Through his work as a founding member of the Warumpi Band, which recorded three albums in the 1980s, and his 11 albums as a solo artist since then, Murray has earned a reputation as one of Australia's best singer songwriters.
His song My Island Home, originally recorded by the Warumpi Band and later re-recorded by Christine Anu, was APRA Song of the Year in 1995.
Murray and Moginie's show at Yours and Owls is a rare event.
While they have been friends and collaborators for years, busy schedules mean they perform together only a few times each year.
Nonetheless, says Murray, they know each other - and each other's music - well enough to slip into the groove pretty quickly.
All the preparation they need, he says, is "a cursory glance at my set list".
"Jim knows all my stuff pretty well," Murray says.

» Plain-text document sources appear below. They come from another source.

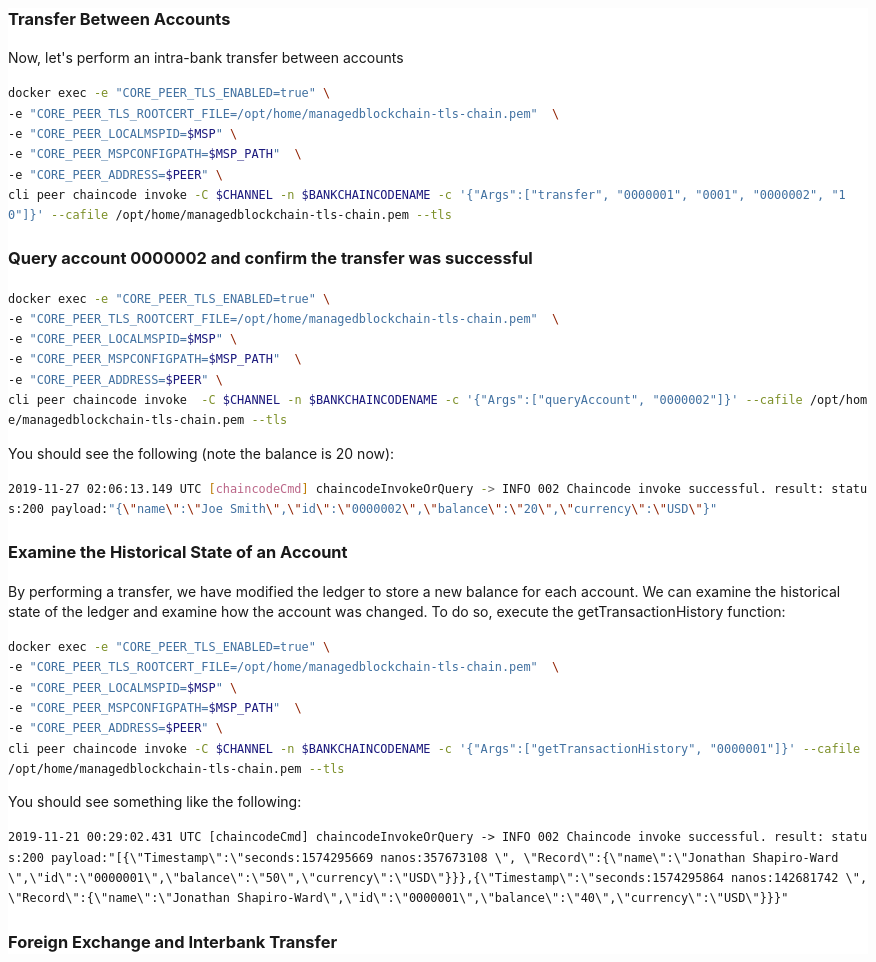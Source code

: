 ### Transfer Between Accounts
Now, let's perform an intra-bank transfer between accounts

```bash
docker exec -e "CORE_PEER_TLS_ENABLED=true" \
-e "CORE_PEER_TLS_ROOTCERT_FILE=/opt/home/managedblockchain-tls-chain.pem"  \
-e "CORE_PEER_LOCALMSPID=$MSP" \
-e "CORE_PEER_MSPCONFIGPATH=$MSP_PATH"  \
-e "CORE_PEER_ADDRESS=$PEER" \
cli peer chaincode invoke -C $CHANNEL -n $BANKCHAINCODENAME -c '{"Args":["transfer", "0000001", "0001", "0000002", "10"]}' --cafile /opt/home/managedblockchain-tls-chain.pem --tls  
```

### Query account 0000002 and confirm the transfer was successful
```bash
docker exec -e "CORE_PEER_TLS_ENABLED=true" \
-e "CORE_PEER_TLS_ROOTCERT_FILE=/opt/home/managedblockchain-tls-chain.pem"  \
-e "CORE_PEER_LOCALMSPID=$MSP" \
-e "CORE_PEER_MSPCONFIGPATH=$MSP_PATH"  \
-e "CORE_PEER_ADDRESS=$PEER" \
cli peer chaincode invoke  -C $CHANNEL -n $BANKCHAINCODENAME -c '{"Args":["queryAccount", "0000002"]}' --cafile /opt/home/managedblockchain-tls-chain.pem --tls  
```

You should see the following (note the balance is 20 now):

```bash
2019-11-27 02:06:13.149 UTC [chaincodeCmd] chaincodeInvokeOrQuery -> INFO 002 Chaincode invoke successful. result: status:200 payload:"{\"name\":\"Joe Smith\",\"id\":\"0000002\",\"balance\":\"20\",\"currency\":\"USD\"}" 
```

### Examine the Historical State of an Account

By performing a transfer, we have modified the ledger to store a new balance for each account. We can examine the historical state of the ledger and examine how the account was changed. To do so, execute the getTransactionHistory function:

```bash
docker exec -e "CORE_PEER_TLS_ENABLED=true" \
-e "CORE_PEER_TLS_ROOTCERT_FILE=/opt/home/managedblockchain-tls-chain.pem"  \
-e "CORE_PEER_LOCALMSPID=$MSP" \
-e "CORE_PEER_MSPCONFIGPATH=$MSP_PATH"  \
-e "CORE_PEER_ADDRESS=$PEER" \
cli peer chaincode invoke -C $CHANNEL -n $BANKCHAINCODENAME -c '{"Args":["getTransactionHistory", "0000001"]}' --cafile /opt/home/managedblockchain-tls-chain.pem --tls  
```

You should see something like the following:
```
2019-11-21 00:29:02.431 UTC [chaincodeCmd] chaincodeInvokeOrQuery -> INFO 002 Chaincode invoke successful. result: status:200 payload:"[{\"Timestamp\":\"seconds:1574295669 nanos:357673108 \", \"Record\":{\"name\":\"Jonathan Shapiro-Ward\",\"id\":\"0000001\",\"balance\":\"50\",\"currency\":\"USD\"}}},{\"Timestamp\":\"seconds:1574295864 nanos:142681742 \", \"Record\":{\"name\":\"Jonathan Shapiro-Ward\",\"id\":\"0000001\",\"balance\":\"40\",\"currency\":\"USD\"}}}" 
```
### Foreign Exchange and Interbank Transfer
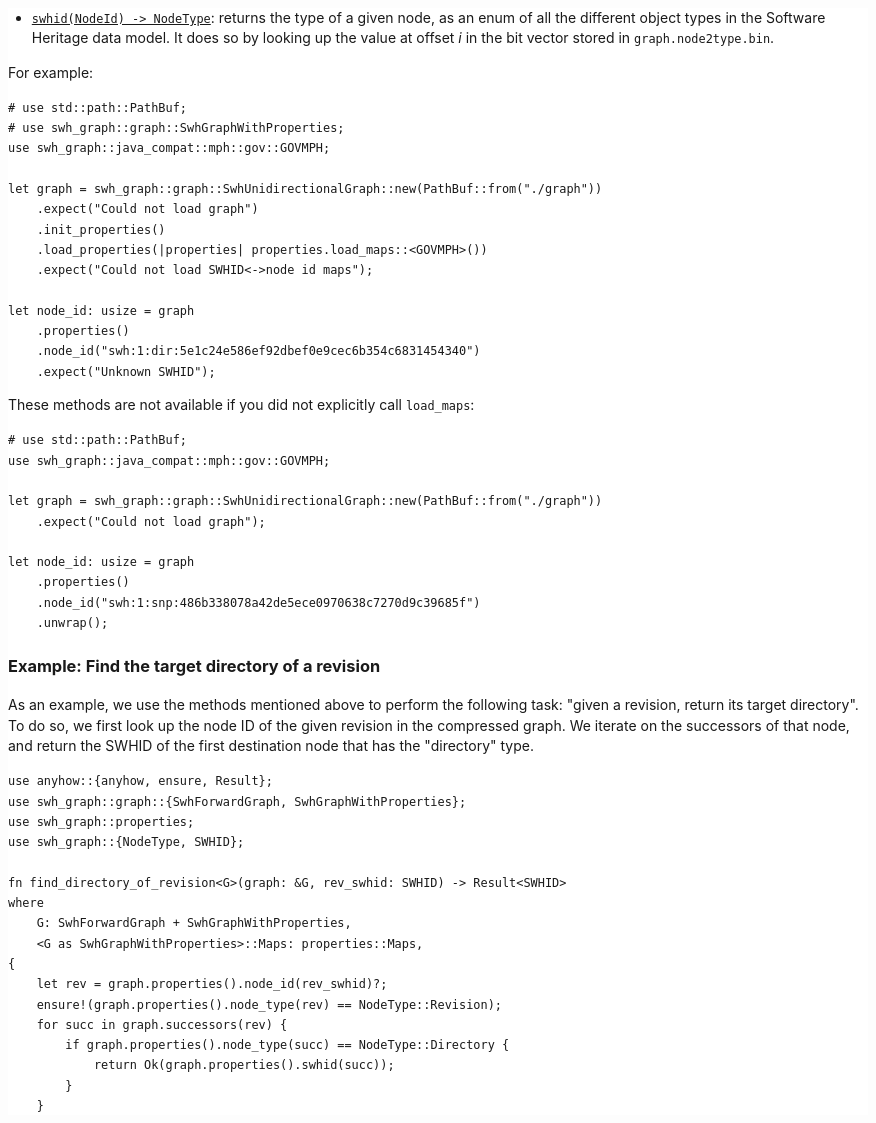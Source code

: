 - [`swhid(NodeId) -> NodeType`](crate::properties::SwhGraphProperties::node_type):
  returns the type of a given node, as
  an enum of all the different object types in the Software Heritage data
  model. It does so by looking up the value at offset *i* in the bit vector
  stored in ``graph.node2type.bin``.

For example:

```no_run
# use std::path::PathBuf;
# use swh_graph::graph::SwhGraphWithProperties;
use swh_graph::java_compat::mph::gov::GOVMPH;

let graph = swh_graph::graph::SwhUnidirectionalGraph::new(PathBuf::from("./graph"))
    .expect("Could not load graph")
    .init_properties()
    .load_properties(|properties| properties.load_maps::<GOVMPH>())
    .expect("Could not load SWHID<->node id maps");

let node_id: usize = graph
    .properties()
    .node_id("swh:1:dir:5e1c24e586ef92dbef0e9cec6b354c6831454340")
    .expect("Unknown SWHID");
```

These methods are not available if you did not explicitly call `load_maps`:

```compile_fail
# use std::path::PathBuf;
use swh_graph::java_compat::mph::gov::GOVMPH;

let graph = swh_graph::graph::SwhUnidirectionalGraph::new(PathBuf::from("./graph"))
    .expect("Could not load graph");

let node_id: usize = graph
    .properties()
    .node_id("swh:1:snp:486b338078a42de5ece0970638c7270d9c39685f")
    .unwrap();
```

### Example: Find the target directory of a revision

As an example, we use the methods mentioned above to perform the
following task: "given a revision, return its target directory". To do so, we
first look up the node ID of the given revision in the compressed graph. We
iterate on the successors of that node, and return the SWHID of the first
destination node that has the "directory" type.


```
use anyhow::{anyhow, ensure, Result};
use swh_graph::graph::{SwhForwardGraph, SwhGraphWithProperties};
use swh_graph::properties;
use swh_graph::{NodeType, SWHID};

fn find_directory_of_revision<G>(graph: &G, rev_swhid: SWHID) -> Result<SWHID>
where
    G: SwhForwardGraph + SwhGraphWithProperties,
    <G as SwhGraphWithProperties>::Maps: properties::Maps,
{
    let rev = graph.properties().node_id(rev_swhid)?;
    ensure!(graph.properties().node_type(rev) == NodeType::Revision);
    for succ in graph.successors(rev) {
        if graph.properties().node_type(succ) == NodeType::Directory {
            return Ok(graph.properties().swhid(succ));
        }
    }
```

"He's always been a great supporter of my songs, even when I thought no-one else was listening.
"He's played on most of my albums and produced a few of them.
"He's got an ear for a good song and he's not backward in coming forward and wanting to play on it or produce it."
The pair first met back in 1986 when the Warumpi Band and Midnight Oil teamed up for the widespread Blackfella Whitefella tour across remote Northern Territory communities.
"If I had to pinpoint it to one gig I would say it was a gig at Port Keats, which is Wadeye community," Murray says.
"We had been playing the song My Island Home and the [Warumpi Band] singer GRB [George Rrurrambu Burarrawanga] decided he'd like to have keyboards on it.
"The only person on tour who had keyboards was Jim, so we asked if he'd like to get up and play on the song when we played it that night. He did, and then we asked him up every time we played it on the rest of the tour.
"When we recorded it for the Go Bush! album, we got Jim to play the part on the original Warumpi Band recording.
"From that association the friendship developed and when I did my own albums I asked him to come in and play on various things and then I ended up asking him to produce, and so it went on.
"He's been a great sounding board for my material."